A father’s tireless search for his son has ended in Tijuana, 5 1/2 years later.
“We did it. Erick Carrillo has been located,” Eddy Carrillo said Friday. “It’s not the way we want it, we wanted him to be alive, but only God knows.”
His son’s remains were found last month by the search collective he founded in a lot in the El Lago neighborhood of Tijuana, about 5 miles from where he was last seen on June 1, 2019.
On Friday, the Baja California Attorney General’s Office gave the DNA confirmation needed to finally give closure.
The cause of death has not yet been determined, prosecutor Fidel Corvera said.
While the pursuit is over for the Carrillo family, thousands of families in Mexico continue their painful search for lost loved ones, mostly with their own resources.

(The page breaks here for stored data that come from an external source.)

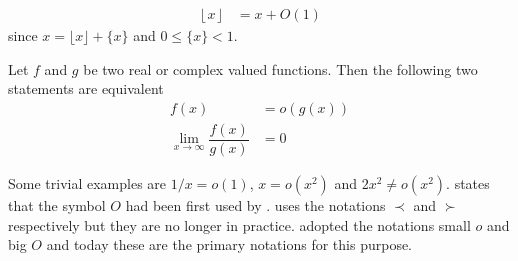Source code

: \documentclass[elemannt.tex]{subfile}
\begin{document}
		\begin{align*}
			\left\lfloor{x}\right\rfloor
				& = x+O(1)
		\end{align*}
	since $x=\lfloor{x}\rfloor+\{x\}$ and $0\leq \{x\}<1$.
		\begin{definition}[Small O]
			Let $f$ and $g$ be two real or complex valued functions. Then the following two statements are equivalent
				\begin{align}
					f(x)
						& = o(g(x))\\
					\lim\limits_{x\to\infty}\dfrac{f(x)}{g(x)}
						& = 0
				\end{align}
		\end{definition}
	Some trivial examples are $1/x=o(1)$, $x=o(x^{2})$ and $2x^{2}\neq o(x^{2})$.  \textcite[Page 883 (second volume is paged consecutively after first volume)]{landau_1909} states that the symbol $O$ had been first used by \textcite[Page 401]{bachmann_1894}. \textcite{hardy_1910} uses the notations $\prec$ and $\succ$ respectively but they are no longer in practice. \textcite{hardy_riesz_1915} adopted the notations small $o$ and big $O$ and today these are the primary notations for this purpose.
	
\end{document}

There are nearly 100,000 reports of missing persons in Mexico, federal officials said in March. They are known as Mexico’s “disappeared.”

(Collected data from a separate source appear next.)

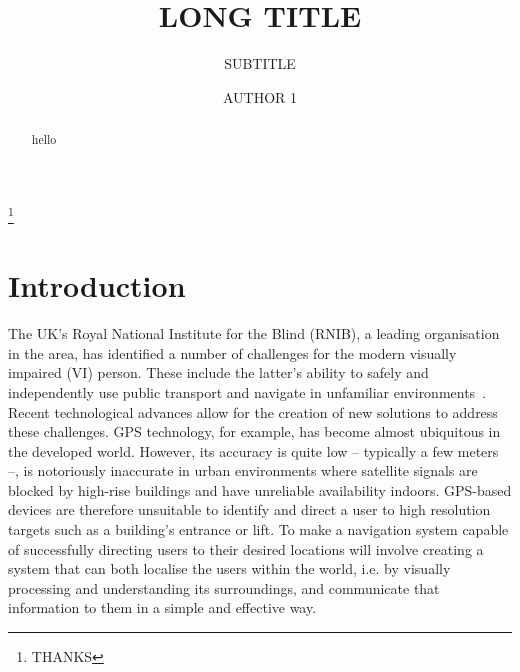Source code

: \documentclass[format=sigconf, review=true, screen=true, anonymous=true]{acmart}
\begin{document}

\title[SHORT TITLE]{LONG TITLE}
\subtitle{SUBTITLE}

\author{AUTHOR 1}

\thanks{THANKS}



\begin{abstract}
  hello
\end{abstract}

\maketitle

\section{Introduction}

The UK's Royal National Institute for the Blind (RNIB), a leading organisation in the area, has identified a number of challenges for the modern visually impaired (VI) person. These include the latter's ability to safely and independently use public transport and navigate in unfamiliar environments~\cite{rnib-objectives}. Recent technological advances allow for the creation of new solutions to address these challenges. GPS technology, for example, has become almost ubiquitous in the developed world. However, its accuracy is quite low -- typically a few meters --, is notoriously inaccurate in urban environments where satellite signals are blocked by high-rise buildings and have unreliable availability indoors. GPS-based devices are therefore unsuitable to identify and direct a user to high resolution targets such as a building's entrance or lift. To make a navigation system capable of successfully directing users to their desired locations will involve creating a system that can both localise the users within the world, i.e. by visually processing and understanding its surroundings, and communicate that information to them in a simple and effective way.
\end{document}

Eddy Carrillo founded the Todos Somos Erick Carrillo collective after his 20-year-old son, a Los Angeles resident, disappeared after leaving a bar in Tijuana’s El Dorado neighborhood with a friend. The young man had been in Tijuana visiting his mother. The Los Angeles County Sheriff’s Department issued a missing person alert in 2019.
The father moved from San Diego to Tijuana to dedicate himself fully to the search.
“Prohibido rendirse,” or “It is forbidden to surrender,” reads the Facebook page of the collective. Since 2019, the collective has helped find 1,650 missing persons, both alive and deceased, according to Carrillo.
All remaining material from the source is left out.